Von Babylon nach Jerusalem by Hahn-Hahn Ida Gräfin von

Von Babylon nach Jerusalem by Hahn-Hahn Ida Gräfin von

Autor:Hahn-Hahn, Ida Gräfin von
Die sprache: deu
Format: epub
Herausgeber: (Privatkopie)
veröffentlicht: 2010-02-03T05:00:00+00:00


»Volksaufstände überall, in Schlesien, in Prag, in Ingolstadt! Überall revolutionäre Bewegung derer, die nichts haben, gegen die, welche etwas haben. Noch ist die Bewegung tappend, unsicher, zaghaft – ein Kind, das gehen lernt und seine Kräfte versucht; aber es übt sich und hat den Weg gefunden.

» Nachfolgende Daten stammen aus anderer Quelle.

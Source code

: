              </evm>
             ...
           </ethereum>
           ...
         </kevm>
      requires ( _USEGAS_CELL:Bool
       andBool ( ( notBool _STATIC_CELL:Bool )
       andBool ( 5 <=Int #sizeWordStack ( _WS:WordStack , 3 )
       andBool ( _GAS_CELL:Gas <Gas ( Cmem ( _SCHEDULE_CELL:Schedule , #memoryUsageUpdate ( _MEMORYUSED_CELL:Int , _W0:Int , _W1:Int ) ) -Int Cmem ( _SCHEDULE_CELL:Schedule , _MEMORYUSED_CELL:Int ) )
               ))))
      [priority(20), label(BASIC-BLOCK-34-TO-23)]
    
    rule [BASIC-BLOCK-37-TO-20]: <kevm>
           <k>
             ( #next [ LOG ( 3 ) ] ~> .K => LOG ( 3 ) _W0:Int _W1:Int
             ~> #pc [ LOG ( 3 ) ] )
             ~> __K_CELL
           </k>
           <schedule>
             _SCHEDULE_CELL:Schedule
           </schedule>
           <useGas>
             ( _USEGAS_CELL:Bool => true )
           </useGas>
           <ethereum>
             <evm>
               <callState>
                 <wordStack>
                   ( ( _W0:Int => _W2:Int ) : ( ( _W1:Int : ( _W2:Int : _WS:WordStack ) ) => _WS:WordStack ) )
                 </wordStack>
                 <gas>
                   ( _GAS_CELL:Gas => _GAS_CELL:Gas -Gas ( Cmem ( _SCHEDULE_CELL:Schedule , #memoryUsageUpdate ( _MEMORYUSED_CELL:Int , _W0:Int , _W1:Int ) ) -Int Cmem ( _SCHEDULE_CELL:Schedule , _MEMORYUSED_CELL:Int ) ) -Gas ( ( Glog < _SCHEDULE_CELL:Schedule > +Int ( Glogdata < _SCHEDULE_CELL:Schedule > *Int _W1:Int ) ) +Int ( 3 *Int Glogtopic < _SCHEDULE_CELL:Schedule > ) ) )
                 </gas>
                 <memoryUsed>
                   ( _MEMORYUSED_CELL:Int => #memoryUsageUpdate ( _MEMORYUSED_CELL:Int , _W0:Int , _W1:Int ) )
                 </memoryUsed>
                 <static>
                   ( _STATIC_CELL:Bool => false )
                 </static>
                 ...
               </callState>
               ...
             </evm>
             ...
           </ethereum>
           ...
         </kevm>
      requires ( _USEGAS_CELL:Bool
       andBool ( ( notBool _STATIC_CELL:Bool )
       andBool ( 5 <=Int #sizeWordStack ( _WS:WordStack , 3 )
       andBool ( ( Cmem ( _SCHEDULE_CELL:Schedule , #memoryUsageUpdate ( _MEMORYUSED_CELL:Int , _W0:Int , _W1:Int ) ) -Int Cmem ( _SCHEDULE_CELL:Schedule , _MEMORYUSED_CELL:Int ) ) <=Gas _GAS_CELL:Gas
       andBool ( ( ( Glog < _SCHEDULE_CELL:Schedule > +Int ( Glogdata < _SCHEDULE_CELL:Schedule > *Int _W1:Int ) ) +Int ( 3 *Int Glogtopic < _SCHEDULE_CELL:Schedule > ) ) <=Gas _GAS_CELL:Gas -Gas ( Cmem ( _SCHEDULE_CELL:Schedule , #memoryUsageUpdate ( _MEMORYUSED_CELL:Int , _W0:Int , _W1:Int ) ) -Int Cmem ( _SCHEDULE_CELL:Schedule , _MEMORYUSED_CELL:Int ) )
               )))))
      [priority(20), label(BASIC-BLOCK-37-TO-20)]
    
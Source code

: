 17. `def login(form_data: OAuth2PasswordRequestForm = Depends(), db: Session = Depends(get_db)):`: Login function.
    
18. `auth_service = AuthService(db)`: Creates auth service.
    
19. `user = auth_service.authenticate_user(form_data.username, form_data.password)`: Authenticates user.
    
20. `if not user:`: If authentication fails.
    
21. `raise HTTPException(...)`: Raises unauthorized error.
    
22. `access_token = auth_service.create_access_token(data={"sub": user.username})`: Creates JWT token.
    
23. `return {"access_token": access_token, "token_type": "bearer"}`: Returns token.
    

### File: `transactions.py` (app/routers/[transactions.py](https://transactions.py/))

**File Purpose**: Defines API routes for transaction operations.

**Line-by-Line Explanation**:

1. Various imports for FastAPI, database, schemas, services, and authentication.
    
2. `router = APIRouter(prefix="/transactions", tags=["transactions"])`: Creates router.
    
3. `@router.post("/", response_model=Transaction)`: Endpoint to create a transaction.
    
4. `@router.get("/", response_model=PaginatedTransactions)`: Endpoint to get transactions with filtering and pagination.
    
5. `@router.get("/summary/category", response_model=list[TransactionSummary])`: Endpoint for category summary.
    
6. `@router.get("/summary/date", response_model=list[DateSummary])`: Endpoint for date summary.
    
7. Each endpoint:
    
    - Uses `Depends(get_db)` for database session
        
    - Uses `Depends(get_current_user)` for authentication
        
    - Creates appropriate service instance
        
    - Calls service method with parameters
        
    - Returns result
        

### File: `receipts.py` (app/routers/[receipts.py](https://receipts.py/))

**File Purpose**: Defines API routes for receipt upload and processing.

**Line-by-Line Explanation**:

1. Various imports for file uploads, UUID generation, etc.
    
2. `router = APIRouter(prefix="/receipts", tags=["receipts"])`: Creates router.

Wir gehen unerhörten Zeiten entgegen. Mir grauet vor den nächsten fünfzig Jahren. Wie es jetzt ist, kann nichts bleiben – nicht Kirche, noch Staat, noch Gesellschaft. Die Auflösung hat innerlich begonnen; nach außen kann sie vor der Hand unterdrückt werden; – – aber auf wie lange?«

Ich studierte kommunistische und sozialistische Systeme, um ausfindig zu machen, ob in ihnen der Kern enthalten sei, um welchen eine neue Gestaltung der Welt sich organisieren könne. Allein ich fand nicht, daß sie organische Kräfte, sondern nur mechanische ins Leben riefen; fand keine Einheit, sondern nur Einförmigkeit; keine schöpferische Tatkraft, sondern nur zersetzende Fähigkeit; keine verbindende, sondern nur atomisierende Elemente; mit einem Wort: keine Befähigung zum Leben – geschweige zum ewigen Leben.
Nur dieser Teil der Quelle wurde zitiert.